TASK PROMPT -> Ignoring the pictures, copy the data exactly.

Segment Open

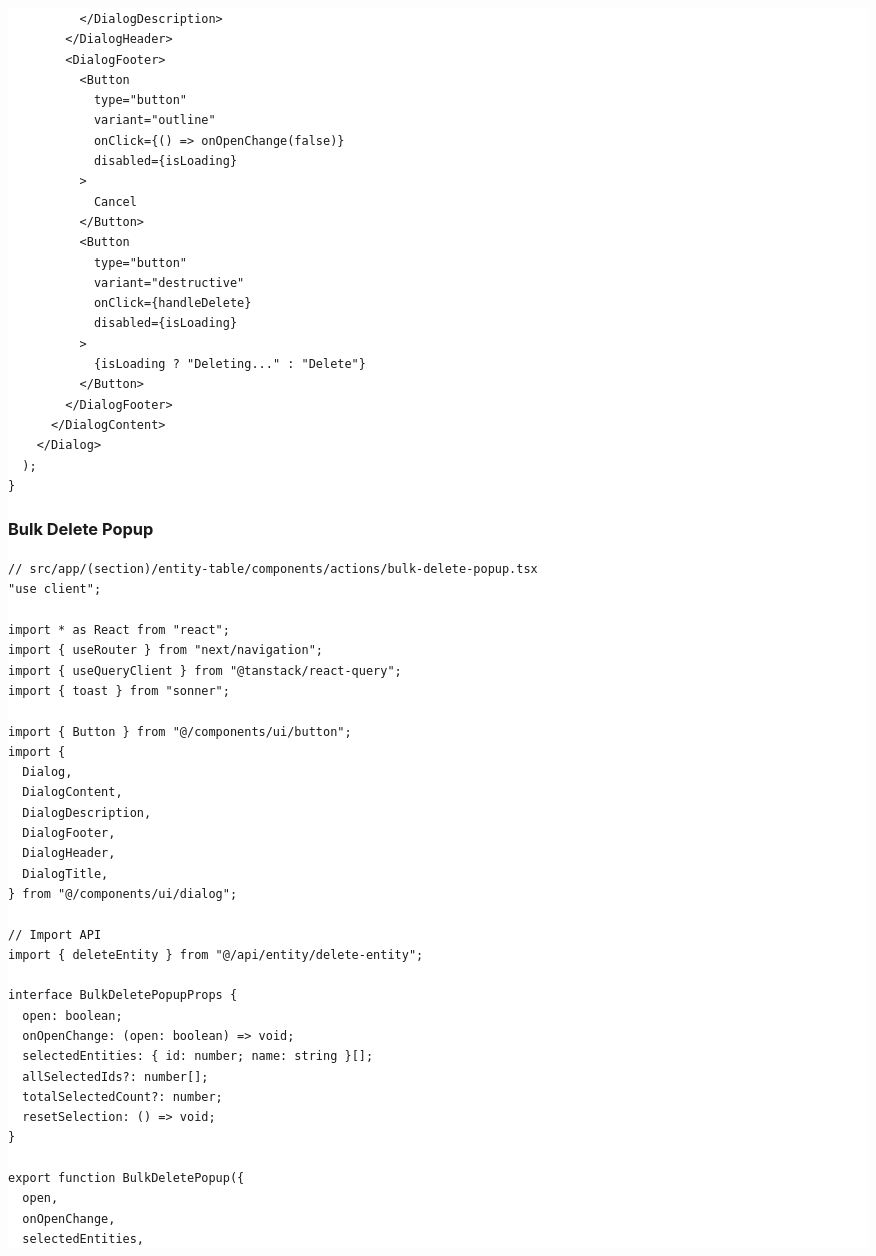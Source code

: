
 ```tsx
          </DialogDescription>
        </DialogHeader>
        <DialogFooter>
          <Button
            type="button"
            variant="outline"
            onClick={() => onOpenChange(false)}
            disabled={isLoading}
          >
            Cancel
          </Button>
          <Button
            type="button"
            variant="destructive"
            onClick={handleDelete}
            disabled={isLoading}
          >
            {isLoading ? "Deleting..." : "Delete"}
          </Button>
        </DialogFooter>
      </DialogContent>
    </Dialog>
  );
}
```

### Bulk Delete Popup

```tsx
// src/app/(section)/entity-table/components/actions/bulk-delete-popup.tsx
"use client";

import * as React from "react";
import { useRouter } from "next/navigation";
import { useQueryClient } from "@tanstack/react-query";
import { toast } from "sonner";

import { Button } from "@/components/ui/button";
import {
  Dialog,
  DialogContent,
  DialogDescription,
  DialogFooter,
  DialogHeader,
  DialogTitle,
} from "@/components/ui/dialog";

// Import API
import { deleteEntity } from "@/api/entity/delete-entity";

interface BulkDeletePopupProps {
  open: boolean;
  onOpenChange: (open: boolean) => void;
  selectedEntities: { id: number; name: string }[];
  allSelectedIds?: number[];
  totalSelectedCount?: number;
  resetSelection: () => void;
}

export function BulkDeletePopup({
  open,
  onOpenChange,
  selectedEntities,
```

Segment Closed

RESPONSE TO THIS TASK ->
Source code

:
 ```tsx
          </DialogDescription>
        </DialogHeader>
        <DialogFooter>
          <Button
            type="button"
            variant="outline"
            onClick={() => onOpenChange(false)}
            disabled={isLoading}
          >
            Cancel
          </Button>
          <Button
            type="button"
            variant="destructive"
            onClick={handleDelete}
            disabled={isLoading}
          >
            {isLoading ? "Deleting..." : "Delete"}
          </Button>
        </DialogFooter>
      </DialogContent>
    </Dialog>
  );
}
```

### Bulk Delete Popup

```tsx
// src/app/(section)/entity-table/components/actions/bulk-delete-popup.tsx
"use client";

import * as React from "react";
import { useRouter } from "next/navigation";
import { useQueryClient } from "@tanstack/react-query";
import { toast } from "sonner";

import { Button } from "@/components/ui/button";
import {
  Dialog,
  DialogContent,
  DialogDescription,
  DialogFooter,
  DialogHeader,
  DialogTitle,
} from "@/components/ui/dialog";

// Import API
import { deleteEntity } from "@/api/entity/delete-entity";

interface BulkDeletePopupProps {
  open: boolean;
  onOpenChange: (open: boolean) => void;
  selectedEntities: { id: number; name: string }[];
  allSelectedIds?: number[];
  totalSelectedCount?: number;
  resetSelection: () => void;
}

export function BulkDeletePopup({
  open,
  onOpenChange,
  selectedEntities,
```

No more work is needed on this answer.